Exercise prompt: In the entries below, identify every line with the string "serveur" and copy it.

Records provided:
★ ★ ★ ★ ★
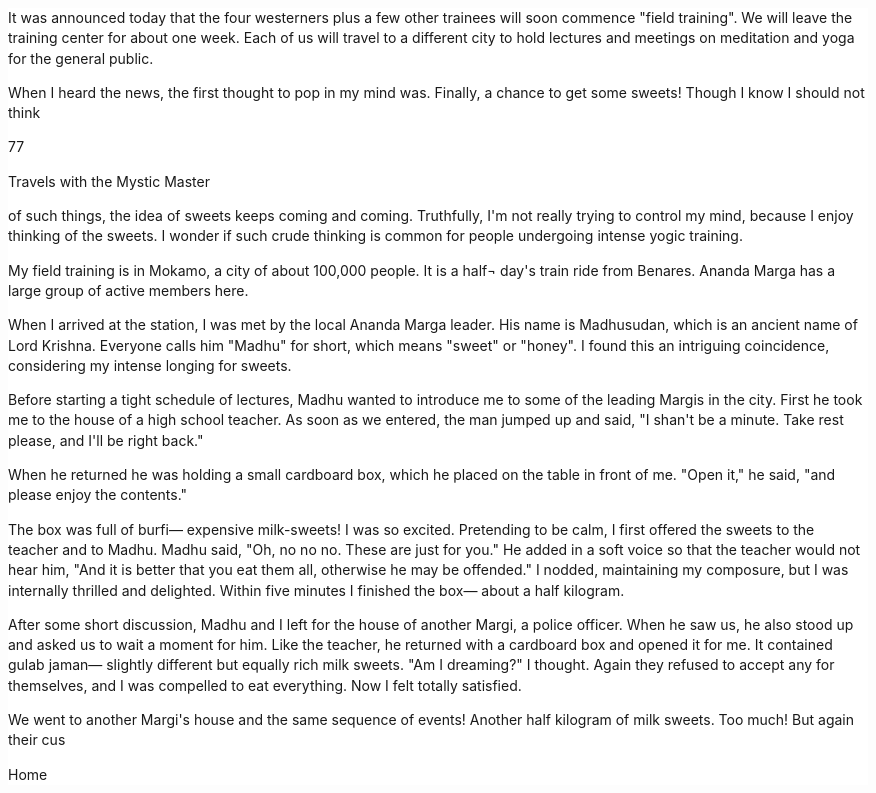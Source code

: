 It was announced today that the four westerners plus a few other trainees 
will soon commence "field training". We will leave the training center for about 
one week. Each of us will travel to a different city to hold lectures and meetings 
on meditation and yoga for the general public. 

When I heard the news, the first thought to pop in my mind was. Finally, a 
chance to get some sweets! Though I know I should not think 



77 


Travels with the Mystic Master 


of such things, the idea of sweets keeps coming and coming. Truthfully, I'm not 
really trying to control my mind, because I enjoy thinking of the sweets. I 
wonder if such crude thinking is common for people undergoing intense yogic 
training. 

My field training is in Mokamo, a city of about 100,000 people. It is a half¬ 
day's train ride from Benares. Ananda Marga has a large group of active 
members here. 

When I arrived at the station, I was met by the local Ananda Marga leader. 
His name is Madhusudan, which is an ancient name of Lord Krishna. Everyone 
calls him "Madhu" for short, which means "sweet" or "honey". I found this an 
intriguing coincidence, considering my intense longing for sweets. 

Before starting a tight schedule of lectures, Madhu wanted to introduce me 
to some of the leading Margis in the city. First he took me to the house of a 
high school teacher. As soon as we entered, the man jumped up and said, "I 
shan't be a minute. Take rest please, and I'll be right back." 

When he returned he was holding a small cardboard box, which he placed 
on the table in front of me. "Open it," he said, "and please enjoy the contents." 

The box was full of burfi— expensive milk-sweets! I was so excited. 
Pretending to be calm, I first offered the sweets to the teacher and to Madhu. 
Madhu said, "Oh, no no no. These are just for you." He added in a soft voice so 
that the teacher would not hear him, "And it is better that you eat them all, 
otherwise he may be offended." I nodded, maintaining my composure, but I 
was internally thrilled and delighted. Within five minutes I finished the box— 
about a half kilogram. 

After some short discussion, Madhu and I left for the house of another 
Margi, a police officer. When he saw us, he also stood up and asked us to wait 
a moment for him. Like the teacher, he returned with a cardboard box and 
opened it for me. It contained gulab jaman— slightly different but equally rich 
milk sweets. "Am I dreaming?" I thought. Again they refused to accept any for 
themselves, and I was compelled to eat everything. Now I felt totally satisfied. 

We went to another Margi's house and the same sequence of events! 
Another half kilogram of milk sweets. Too much! But again their cus 



Home 
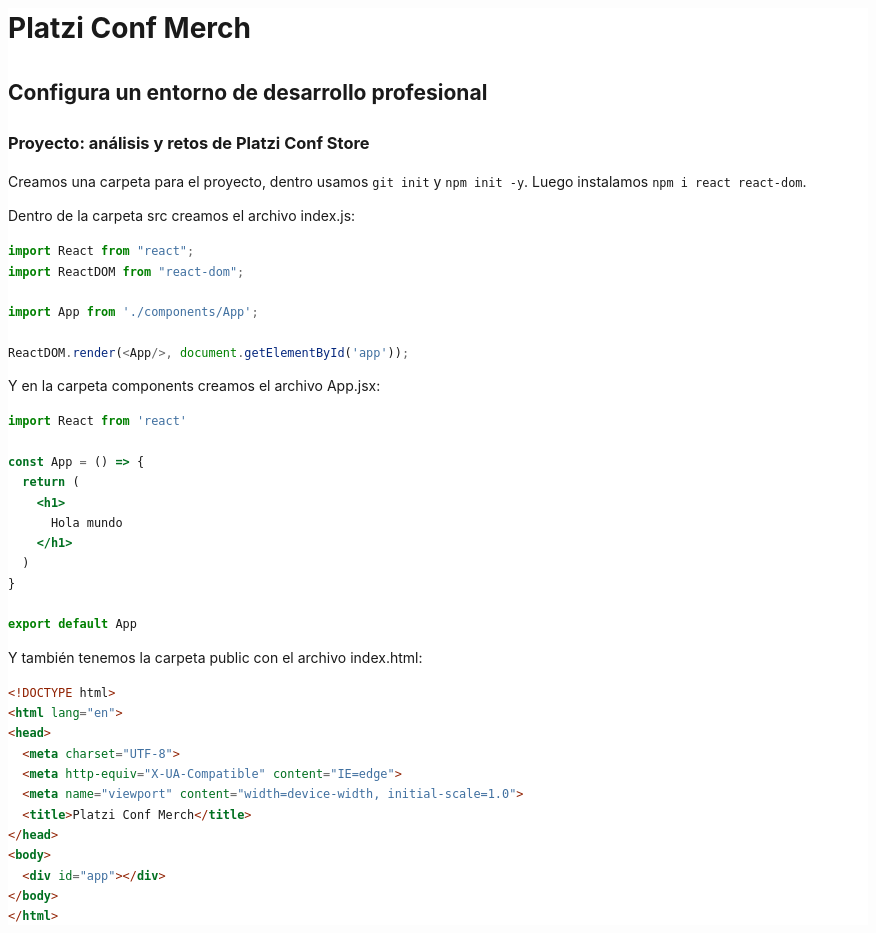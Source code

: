 # Platzi Conf Merch

## Configura un entorno de desarrollo profesional

### Proyecto: análisis y retos de Platzi Conf Store

Creamos una carpeta para el proyecto, dentro usamos `git init` y `npm init -y`. Luego instalamos `npm i react react-dom`.

Dentro de la carpeta src creamos el archivo index.js:

```js
import React from "react";
import ReactDOM from "react-dom";

import App from './components/App';

ReactDOM.render(<App/>, document.getElementById('app'));
```

Y en la carpeta components creamos el archivo App.jsx:

```jsx
import React from 'react'

const App = () => {
  return (
    <h1>
      Hola mundo
    </h1>
  )
}

export default App
```

Y también tenemos la carpeta public con el archivo index.html:

```html
<!DOCTYPE html>
<html lang="en">
<head>
  <meta charset="UTF-8">
  <meta http-equiv="X-UA-Compatible" content="IE=edge">
  <meta name="viewport" content="width=device-width, initial-scale=1.0">
  <title>Platzi Conf Merch</title>
</head>
<body>
  <div id="app"></div>
</body>
</html>
```

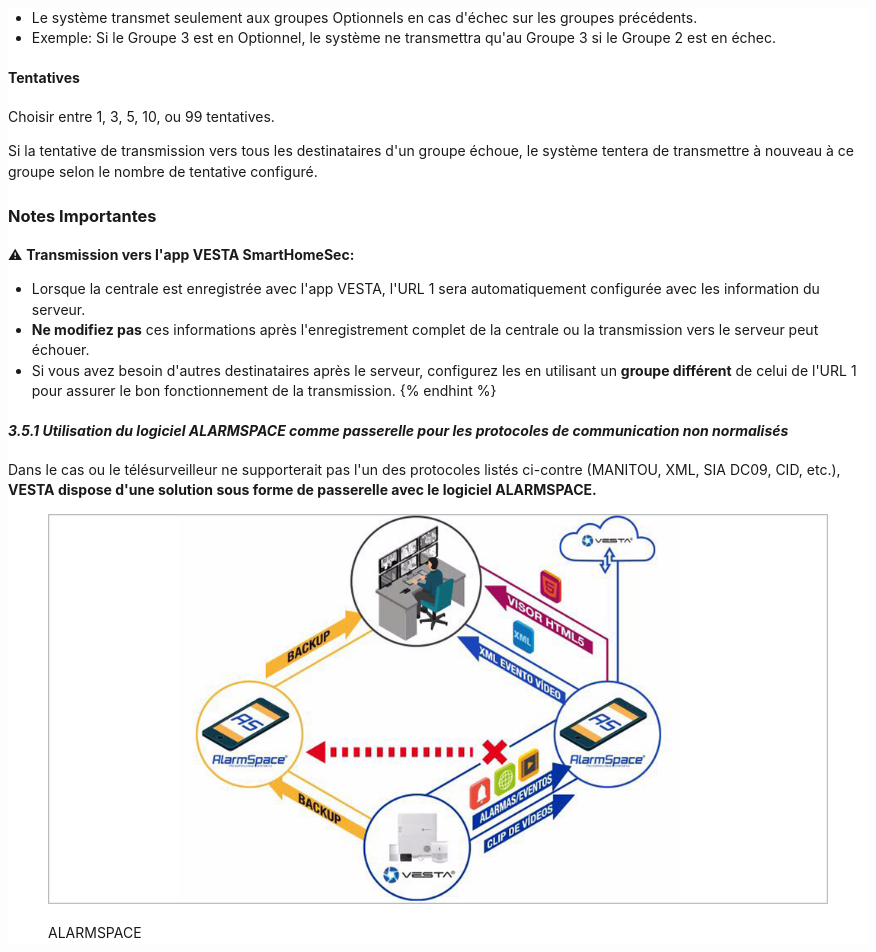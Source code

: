 * Le système transmet seulement aux groupes Optionnels en cas d'échec sur les groupes précédents.
* Exemple: Si le Groupe 3 est en Optionnel, le système ne transmettra qu'au Groupe 3 si le Groupe 2 est en échec.

#### Tentatives

Choisir entre 1, 3, 5, 10, ou 99 tentatives.

Si la tentative de transmission vers tous les destinataires d'un groupe échoue, le système tentera de transmettre à nouveau à ce groupe selon le nombre de tentative configuré.



### Notes Importantes

⚠️ **Transmission vers l'app VESTA SmartHomeSec:**

* Lorsque la centrale est enregistrée avec l'app VESTA, l'URL 1 sera automatiquement configurée avec les information du serveur.
* **Ne modifiez pas** ces informations après l'enregistrement complet de la centrale ou la transmission vers le serveur peut échouer.
* Si vous avez besoin d'autres destinataires après le serveur, configurez les en utilisant un **groupe différent** de celui de l'URL 1 pour assurer le bon fonctionnement de la transmission.
{% endhint %}

#### _3.5.1 Utilisation du logiciel ALARMSPACE comme passerelle pour les protocoles  de communication non normalisés_

Dans le cas ou le télésurveilleur ne supporterait pas l'un des protocoles listés ci-contre (MANITOU, XML, SIA DC09, CID, etc.), **VESTA dispose d'une solution sous forme de passerelle avec le logiciel ALARMSPACE.**

<figure><img src="../.gitbook/assets/image (48).png" alt=""><figcaption><p>ALARMSPACE</p></figcaption></figure>
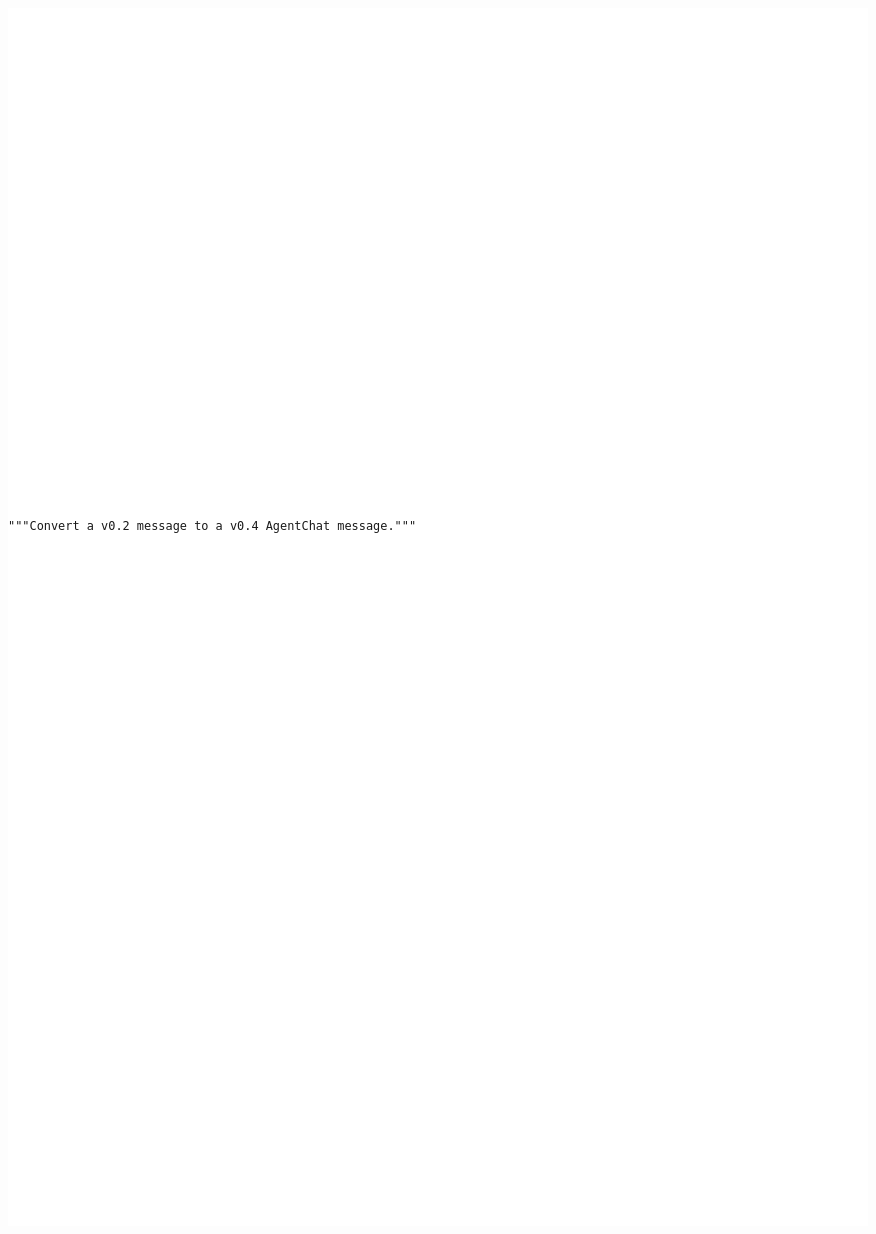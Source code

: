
 ```
       
      
        
           
           
              
        
      
    
        
       
      
        
           
           
           
        
      
          
           
  
     
  

       
"""Convert a v0.2 message to a v0.4 AgentChat message."""

     
       
       
      
        
          
          
          
        
      
      
     
       
       
      
        
          
          
        
      
      
    
         
        
          
         
      
         
      
    
      
  
     

```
★ ★ ★ ★ ★
Solution to this exercise:
* Lorsque la centrale est enregistrée avec l'app VESTA, l'URL 1 sera automatiquement configurée avec les information du serveur.
* **Ne modifiez pas** ces informations après l'enregistrement complet de la centrale ou la transmission vers le serveur peut échouer.
* Si vous avez besoin d'autres destinataires après le serveur, configurez les en utilisant un **groupe différent** de celui de l'URL 1 pour assurer le bon fonctionnement de la transmission.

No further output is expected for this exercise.